Sensitivity to Inhibitors-

• PCR amplification is sensitive to several inhibitors that may be present in the DNA preparation. Examples of inhibitors include phenolics (commonly present in plants), humic acids (often found in archaeological specimens), haem breakdown products (they form complexes with Mg2+ that is required for polymerase function), etc. Whenever inhibitors are encountered, DNA purification procedures should be modified so as to eliminate these inhibitors.

Limits on Exponential Amplification-

• The exponential amplification expected from PCR does not continue indefinitely: it proceeds up to 20 cycles or so; most PCRs then enter linear phase that soon culminates in the plateau phase (i.e., no amplification). Linear and plateau phases commence because reagent concentrations become limiting,the enzyme tires of repeated heating and high concentration of the amplification products tend to reanneal together than bind to primers. In case longer cycles of amplification are considered necessary these problems need to be addressed to.

Artefacts-

• PCR procedure can often generate artefacts. For example, if a primer is not fully extended, i.e., the replication of the amplicon is not completed, before denaturation step begins, partially synthesized polynucleotide chains will be generated. This can happen when the DNA polymerase has a low processivity or it meets a damaged base in the template.
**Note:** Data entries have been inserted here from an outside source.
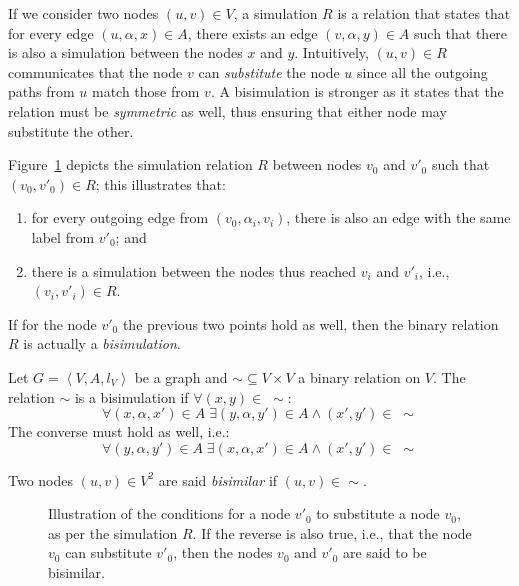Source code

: If we consider two nodes $(u, v) \in V$, a simulation $R$ is a relation that states that for every edge $(u, \alpha, x) \in A$, there exists an edge $(v,\alpha, y) \in A$ such that there is also a simulation between the nodes $x$ and $y$. Intuitively, $(u,v) \in R$ communicates that the node $v$ can \emph{substitute} the node $u$ since all the outgoing paths from $u$ match those from $v$. A bisimulation is stronger as it states that the relation must be \emph{symmetric} as well, thus ensuring that either node may substitute the other.

Figure~\ref{chap4:summary:fig:bisimulation} depicts the simulation relation $R$ between nodes $v_0$ and $v'_0$ such that $(v_0, v'_0) \in R$; this illustrates that:
\begin{enumerate}
	\item for every outgoing edge from $(v_0,\alpha_i,v_i)$, there is also an edge with the same label from $v'_0$; and
	\item there is a simulation between the nodes thus reached $v_i$ and $v'_i$, i.e., $(v_i, v'_i) \in R$.
\end{enumerate}
If for the node $v'_0$ the previous two points hold as well, then the binary relation $R$ is actually a \emph{bisimulation}.

\begin{definition}[Bisimulation]
Let $G=\left\langle V, A, l_V \right\rangle$ be a graph and $\sim \subseteq V \times V$ a binary relation on $V$.
The relation $\sim$ is a bisimulation if $\forall (x,y) \in\; \sim$:
\begin{equation*}
\forall (x, \alpha, x') \in A\; \exists (y, \alpha, y') \in A \wedge (x',y') \in\; \sim
\label{eq:b1}
\end{equation*}
The converse must hold as well, i.e.:
\begin{equation*}
\forall (y, \alpha, y') \in A\; \exists (x, \alpha, x') \in A \wedge (x',y') \in\; \sim
\label{eq:b2}
\end{equation*}
\end{definition}

\begin{remark}
Two nodes $(u, v) \in V^2$ are said \emph{bisimilar} if $(u, v) \in \sim$.
\end{remark}

\begin{figure}
	\centering
	\resizebox{.8\textwidth}{!}{
		
	}
	\caption{Illustration of the conditions for a node $v'_0$ to substitute a node $v_0$, as per the simulation $R$. If the reverse is also true, i.e., that the node $v_0$ can substitute $v'_0$, then the nodes $v_0$ and $v'_0$ are said to be bisimilar.}
	\label{chap4:summary:fig:bisimulation}
\end{figure}

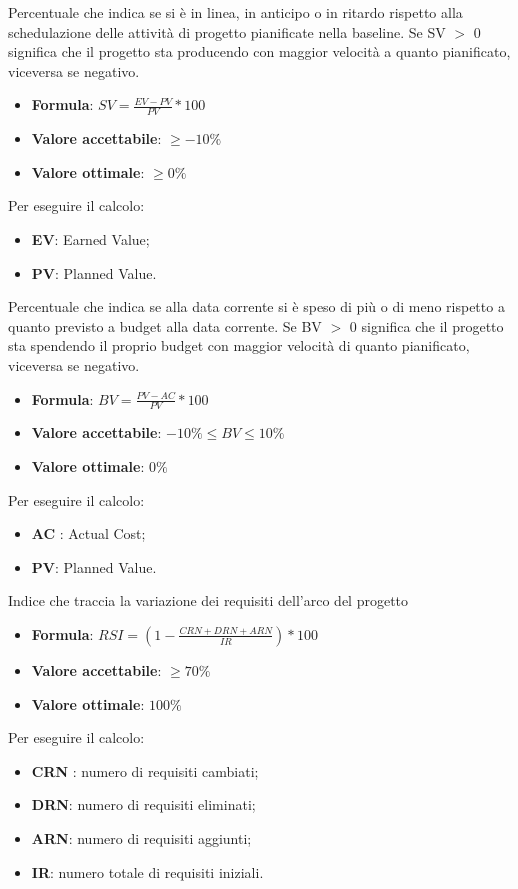 Percentuale che indica se si è in linea, in anticipo o in ritardo rispetto alla schedulazione delle attività di progetto pianificate nella baseline. 
Se SV $>$ 0 significa che il progetto sta producendo con maggior velocità a quanto pianificato, viceversa se negativo. 
\begin{itemize}
    \item \textbf{Formula}: $SV=\frac{EV-PV}{PV}*100$
    \item \textbf{Valore accettabile}: $\geq-10\%$
    \item \textbf{Valore ottimale}: $\geq0\%$
\end{itemize}  
Per eseguire il calcolo:
\begin{itemize}
    \item \textbf{EV}: Earned Value;
    \item \textbf{PV}: Planned Value.
\end{itemize}

Percentuale che indica se alla data corrente si è speso di più o di meno rispetto a quanto previsto a budget alla data corrente. 
Se BV $>$ 0 significa che il progetto sta spendendo il proprio budget con maggior velocità di quanto pianificato, viceversa se negativo.
\begin{itemize}
    \item \textbf{Formula}: $BV=\frac{PV-AC}{PV}*100$
    \item \textbf{Valore accettabile}: $-10\%\leq BV \leq 10\%$
    \item \textbf{Valore ottimale}: $0\%$
\end{itemize}  
Per eseguire il calcolo:
\begin{itemize}
    \item \textbf{AC} : Actual Cost;
    \item \textbf{PV}: Planned Value.
\end{itemize}

Indice che traccia la variazione dei requisiti dell'arco del progetto
\begin{itemize}
    \item \textbf{Formula}: $RSI = (1 - \frac{CRN+DRN+ARN}{IR})*100$
    \item \textbf{Valore accettabile}: $\geq70\%$
    \item \textbf{Valore ottimale}: $100\%$
\end{itemize}  
Per eseguire il calcolo:
\begin{itemize}
    \item \textbf{CRN} : numero di requisiti cambiati;
    \item \textbf{DRN}: numero di requisiti eliminati;
    \item \textbf{ARN}: numero di requisiti aggiunti;
    \item \textbf{IR}: numero totale di requisiti iniziali.
\end{itemize}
•  The partially synthesized chains could act as primer in the subsequent amplification cycles. In such a case, a chain partially synthesized using one chromosome (= DNA duplex) as template could serve as primer for the amplification of the homologous chromosome and produce 'hybrid amplicons' (Fig. 3.25). This could be a problem in some studies especially when the locus of interest is in a heterozygous state. But this problem is expected to be rare if primer concentrations are carefully balanced.

Contamination-

• Since PCR technique is extremely sensitive, it is prone to yield erroneous results due to contaminating DNA. The contaminating DNA may originate from contaminant organisms present in the biological source an airborne cellular debris or from a contaminated reagent.  By far the most important sources of spurious templates are the products of previous PCR reactions. It is possible to prevent these problems by using good laboratory techniques and adequate control.